Chamberlain
Gardens II
Chamberlain : Tableaux d’une exploration
Curieux. Mathieu Harlaut a toujours eu l’audace de pousser ce vilain défaut pour convoquer de singuliers spectres sonores. Étrange même. Dans ces apparitions, s’agrège un faisceau d’influences et de démarches combinant DIY, appropriation savante et redistribution pop. C’est sous l’alias Chamberlain que s’incarne ce projet où classique, jazz, electro, bandes originales s’hybrident dans d’innovantes compositions musicales.
De ces différents territoires, Chamberlain parvient à dresser d’inédits paysages. Donnant à voir et à entendre son regard de musicien. Cartes postales sensibles de voyages à venir. Une mise au présent où influences et inspirations offrent le canevas idéal à l’élaboration de nouveaux horizons.

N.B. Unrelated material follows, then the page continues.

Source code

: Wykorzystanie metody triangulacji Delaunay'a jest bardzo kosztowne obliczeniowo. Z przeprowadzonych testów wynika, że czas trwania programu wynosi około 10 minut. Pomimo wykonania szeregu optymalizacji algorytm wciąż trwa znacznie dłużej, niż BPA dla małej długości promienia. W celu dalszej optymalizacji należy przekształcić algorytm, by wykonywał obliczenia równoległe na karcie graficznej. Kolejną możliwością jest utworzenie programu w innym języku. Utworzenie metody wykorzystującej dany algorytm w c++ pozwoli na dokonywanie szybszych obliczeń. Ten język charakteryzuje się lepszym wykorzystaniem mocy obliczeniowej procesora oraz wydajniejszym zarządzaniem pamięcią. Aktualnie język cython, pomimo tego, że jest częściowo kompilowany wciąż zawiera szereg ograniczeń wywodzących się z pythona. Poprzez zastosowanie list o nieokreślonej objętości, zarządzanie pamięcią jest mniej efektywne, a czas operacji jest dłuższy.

Avec le souci du détail qui le caractérise, Chamberlain se fait tour à tour orfèvre et alchimiste. Chez lui pas de « timeline » apparente. Sans soudure. No suture. Enveloppante, la musique globale de Chamberlain sait trouver ces points d’équilibre et d’énergie vecteurs d’atmosphères. Pas un diffuseur d’ambiance: Plutôt comme un parfum d’ambient. Les titres de Chamberlain sont autant de fragrances, d’infusions propices à la libération d’émotions subtiles et contrastées. Dans la solitude du plaisir égoïste du mélomane audiophile autant que dans le partage sensoriel d’un club.
Chamberlain a pris son temps. Sans doute le prix de la confiance en soi et de l’exigence.

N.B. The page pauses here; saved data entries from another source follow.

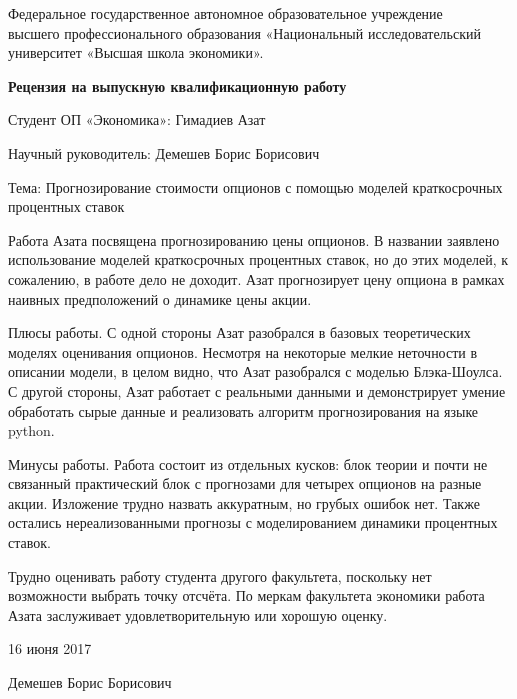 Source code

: \documentclass[a4paper, 12pt]{article}
\begin{document}
\begin{center}
{\small Федеральное государственное автономное образовательное учреждение\\ 
высшего профессионального образования «Национальный исследовательский\\ 
университет «Высшая школа экономики».}
\end{center}

\vspace{0.4cm}

\begin{center}
\textbf{Рецензия на выпускную квалификационную работу}
\end{center}

\vspace{0.4cm}

Студент ОП «Экономика»: Гимадиев Азат

\vspace{0.4cm}

Научный руководитель: Демешев Борис Борисович

\vspace{0.4cm}

Тема: Прогнозирование стоимости опционов с помощью моделей краткосрочных
процентных ставок

\vspace{0.4cm}

Работа Азата посвящена прогнозированию цены опционов. В названии
заявлено использование моделей краткосрочных процентных ставок, но до
этих моделей, к сожалению, в работе дело не доходит. Азат прогнозирует
цену опциона в рамках наивных предположений о динамике цены акции.

Плюсы работы. С одной стороны Азат разобрался в базовых теоретических
моделях оценивания опционов. Несмотря на некоторые мелкие неточности в
описании модели, в целом видно, что Азат разобрался с моделью
Блэка-Шоулса. С другой стороны, Азат работает с реальными данными и
демонстрирует умение обработать сырые данные и реализовать алгоритм
прогнозирования на языке python.

Минусы работы. Работа состоит из отдельных кусков: блок теории и почти
не связанный практический блок с прогнозами для четырех опционов на
разные акции. Изложение трудно назвать аккуратным, но грубых ошибок нет.
Также остались нереализованными прогнозы с моделированием динамики
процентных ставок.

Трудно оценивать работу студента другого факультета, поскольку нет
возможности выбрать точку отсчёта. По меркам факультета экономики работа
Азата заслуживает удовлетворительную или хорошую оценку.

\vspace{0.4cm}

16 июня 2017

Демешев Борис Борисович
\end{document}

Un capital musical qui s’est constitué au fil des rencontres qu’il a toujours su provoquer. Affaire d’intuitions, d’accointances, du mystère des appels informels. Richesse humaine et parcours artistique où se croisent une veuve d’agriculteur pianiste, un cousin à la page, des conservatoires progressistes, la campagne et la ville. Les piaules et les grands écrans. Les groupes, et ce projet solo en grande forme. Labels et concerts. Le jour et les nuits.

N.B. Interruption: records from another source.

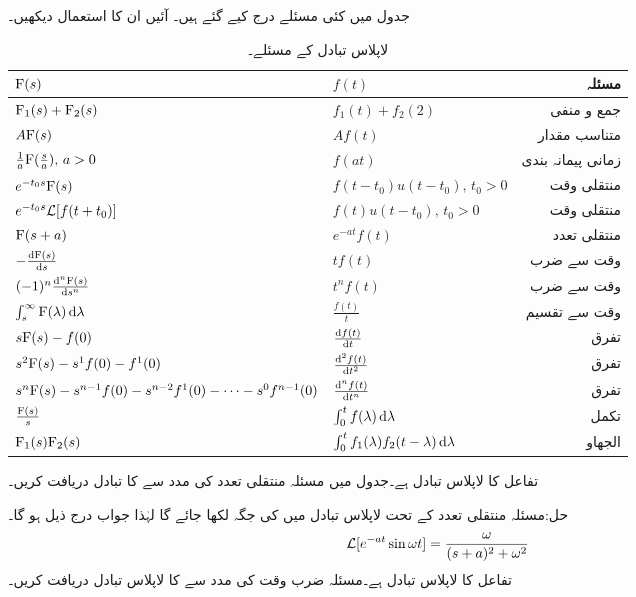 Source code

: جدول  میں کئی مسئلے درج کیے گئے ہیں۔ آئیں ان کا استعمال دیکھیں۔
\begin{table}
\caption{لاپلاس تبادل کے مسئلے۔}
\label{جدول_لاپلاس_مسئلے}
\centering
\begin{tabular}{l l r}
 $\bF(s)$&$f(t)$ & مسئلہ\Bstrut \\
\hline
 $\bF_1(s)+\bF_2(s)$&$f_1(t)+f_2(2)$ & جمع و منفی\Tstrut \\
 $A\bF(s)$&$Af(t)$& متناسب مقدار\\[2ex] 
$\frac{1}{a}\bF(\frac{s}{a}),\, a>0$ & $ f(at)$ & زمانی پیمانہ بندی\\[2ex] 
 $e^{-t_0 s}\bF(s)$&$f(t-t_0) u(t-t_0), \, t_0>0$  & منتقلی وقت\\[2ex] 
 $e^{-t_0 s}\Laplace [f(t+t_0)]$&$f(t) u(t-t_0), \, t_0>0$  & منتقلی وقت\\[2ex] 
$\bF(s+a)$& $e^{-at} f(t)$  & منتقلی تعدد\\[2ex] 
$-\frac{\dif \bF(s)}{\dif s}$ & $t f(t)$  & وقت سے ضرب\\[2ex] 
$(-1)^n\frac{\dif{^n} \bF(s)}{\dif s^n}$ & $t^n f(t)$  & وقت سے ضرب\\[2ex] 
$\int_s^{\infty} \bF(\lambda) \dif \lambda $ & $\frac{f(t)}{t}$  & وقت سے تقسیم\\[2ex] 
$s \bF(s)-f(0)$ & $\frac{\dif f(t)}{\dif t}$  & تفرق\\[2ex] 
$s^2 \bF(s)-s^1 f(0)- f^1(0)$ & $\frac{\dif{^2} f(t)}{\dif t^2}$  & تفرق\\[2ex] 
$s^n \bF(s)-s^{n-1}f(0)-s^{n-2} f^1(0)-\cdots -s^0 f^{n-1}(0)$ & $\frac{\dif{^n} f(t)}{\dif t^n}$  & تفرق\\[2ex] 
$\frac{\bF(s)}{s}$ & $\int_0^t f(\lambda) \dif \lambda$  & تکمل\\[2ex] 
$\bF_1(s) \bF_2(s)$ & $\int_0^t f_1(\lambda) f_2(t-\lambda) \dif \lambda$  & الجھاو
\end{tabular}
\end{table}
تفاعل  کا لاپلاس تبادل  ہے۔جدول  میں مسئلہ منتقلی تعدد کی مدد سے  کا تبادل دریافت کریں۔

حل:مسئلہ منتقلی تعدد کے تحت لاپلاس تبادل میں  کی جگہ   لکھا جائے گا لہٰذا جواب درج ذیل ہو گا۔
\begin{align*}
\Laplace[e^{-at} \sin \omega t]=\frac{\omega}{(s+a)^2+\omega^2}
\end{align*}
تفاعل  کا لاپلاس تبادل  ہے۔مسئلہ ضرب وقت کی مدد سے  کا لاپلاس تبادل دریافت کریں۔

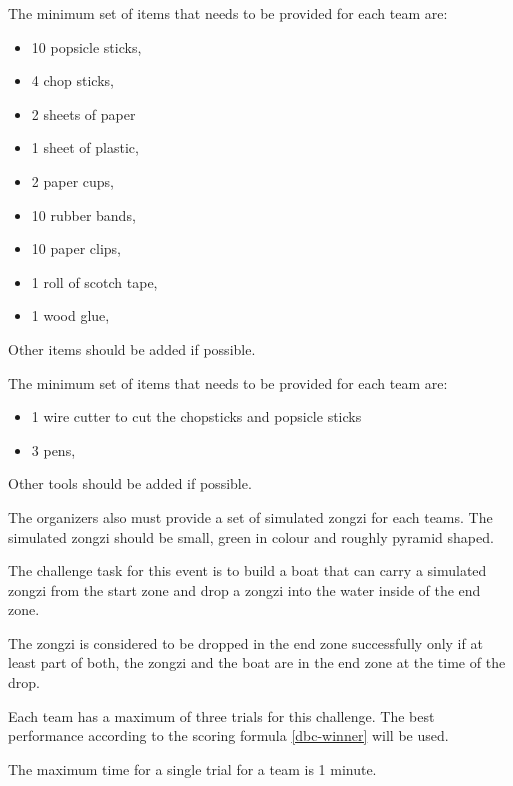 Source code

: \documentclass[12pt]{hurocup}
\begin{document}
\begin{lawlist}[DBC]

\item \label{dbc-items} The minimum set of items that needs to be
  provided for each team are:

  \begin{itemize}
    \item 10 popsicle sticks,
    \item 4 chop sticks,
    \item 2 sheets of paper 
    \item 1 sheet of plastic,
    \item 2 paper cups,
    \item 10 rubber bands,
    \item 10 paper clips,
    \item 1 roll of scotch tape,
    \item 1 wood glue,      
  \end{itemize}
  Other items should be added if possible.

\item \label{dbc-tools} The minimum set of items that needs to be
  provided for each team are:

  \begin{itemize}
    \item 1 wire cutter to cut the chopsticks and popsicle sticks
    \item 3 pens,
  \end{itemize}
  Other tools should be added if possible.

\item \label{dbc-additional} The organizers also must provide a set of
  simulated zongzi for each teams. The simulated zongzi should be
  small, green in colour and roughly pyramid shaped.

\end{lawlist}

\label{dbc-game-play}

\begin{lawlist}[DBC]

\item The challenge task for this event is to build a boat that can
  carry a simulated zongzi from the start zone and drop a zongzi into
  the water inside of the end zone.

\item The zongzi is considered to be dropped in the end zone
  successfully only if at least part of both, the zongzi and the boat
  are in the end zone at the time of the drop.

\item Each team has a maximum of three trials for this challenge. The
  best performance according to the scoring formula \ref{dbc-winner}
  will be used.

\item The maximum time for a single trial for a team is 1 minute.

\end{lawlist}
\end{document}
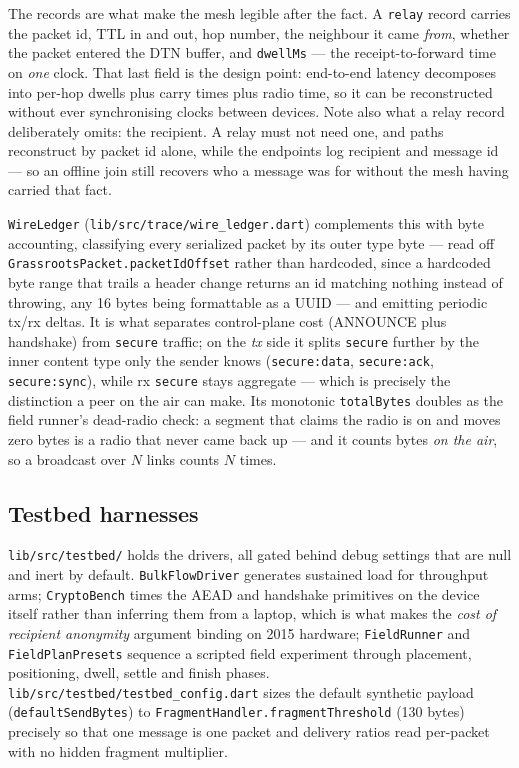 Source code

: \documentclass[11pt]{report}
\newcommand{\code}[1]{\texttt{\small #1}}
\begin{document}
The records are what make the mesh legible after the fact. A \code{relay} record carries the packet id, TTL in and out, hop number, the neighbour it came \emph{from}, whether the packet entered the DTN buffer, and \code{dwellMs} --- the receipt-to-forward time on \emph{one} clock. That last field is the design point: end-to-end latency decomposes into per-hop dwells plus carry times plus radio time, so it can be reconstructed without ever synchronising clocks between devices. Note also what a relay record deliberately omits: the recipient. A relay must not need one, and paths reconstruct by packet id alone, while the endpoints log recipient and message id --- so an offline join still recovers who a message was for without the mesh having carried that fact.

\code{WireLedger} (\code{lib/src/trace/wire_ledger.dart}) complements this with byte accounting, classifying every serialized packet by its outer type byte --- read off \code{GrassrootsPacket.packetIdOffset} rather than hardcoded, since a hardcoded byte range that trails a header change returns an id matching nothing instead of throwing, any 16 bytes being formattable as a UUID --- and emitting periodic tx/rx deltas. It is what separates control-plane cost (ANNOUNCE plus handshake) from \code{secure} traffic; on the \emph{tx} side it splits \code{secure} further by the inner content type only the sender knows (\code{secure:data}, \code{secure:ack}, \code{secure:sync}), while rx \code{secure} stays aggregate --- which is precisely the distinction a peer on the air can make. Its monotonic \code{totalBytes} doubles as the field runner's dead-radio check: a segment that claims the radio is on and moves zero bytes is a radio that never came back up --- and it counts bytes \emph{on the air}, so a broadcast over $N$ links counts $N$ times.

\subsection{Testbed harnesses}

\code{lib/src/testbed/} holds the drivers, all gated behind debug settings that are null and inert by default. \code{BulkFlowDriver} generates sustained load for throughput arms; \code{CryptoBench} times the AEAD and handshake primitives on the device itself rather than inferring them from a laptop, which is what makes the \emph{cost of recipient anonymity} argument binding on 2015 hardware; \code{FieldRunner} and \code{FieldPlanPresets} sequence a scripted field experiment through placement, positioning, dwell, settle and finish phases. \code{lib/src/testbed/testbed\_config.dart} sizes the default synthetic payload (\code{defaultSendBytes}) to \code{FragmentHandler.fragmentThreshold} (130 bytes) precisely so that one message is one packet and delivery ratios read per-packet with no hidden fragment multiplier.
\end{document}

Chez lui, le minimalisme ne s’oppose pas au luxe des détails. Ce qui aurait pu sédimenter, fossiliser, forme de fait un substrat fertile. Chamberlain, comme musique de chambre et techno minimale berlinoise, pratique une forme d’oulipo musical. La contrainte se fait jeu et point d’appui créatif. Le cérébral ne craint pas le groove, on s’autorise le radical sans se cogner au frontal. Le divertissement en pleine diversion, digression. Transgression.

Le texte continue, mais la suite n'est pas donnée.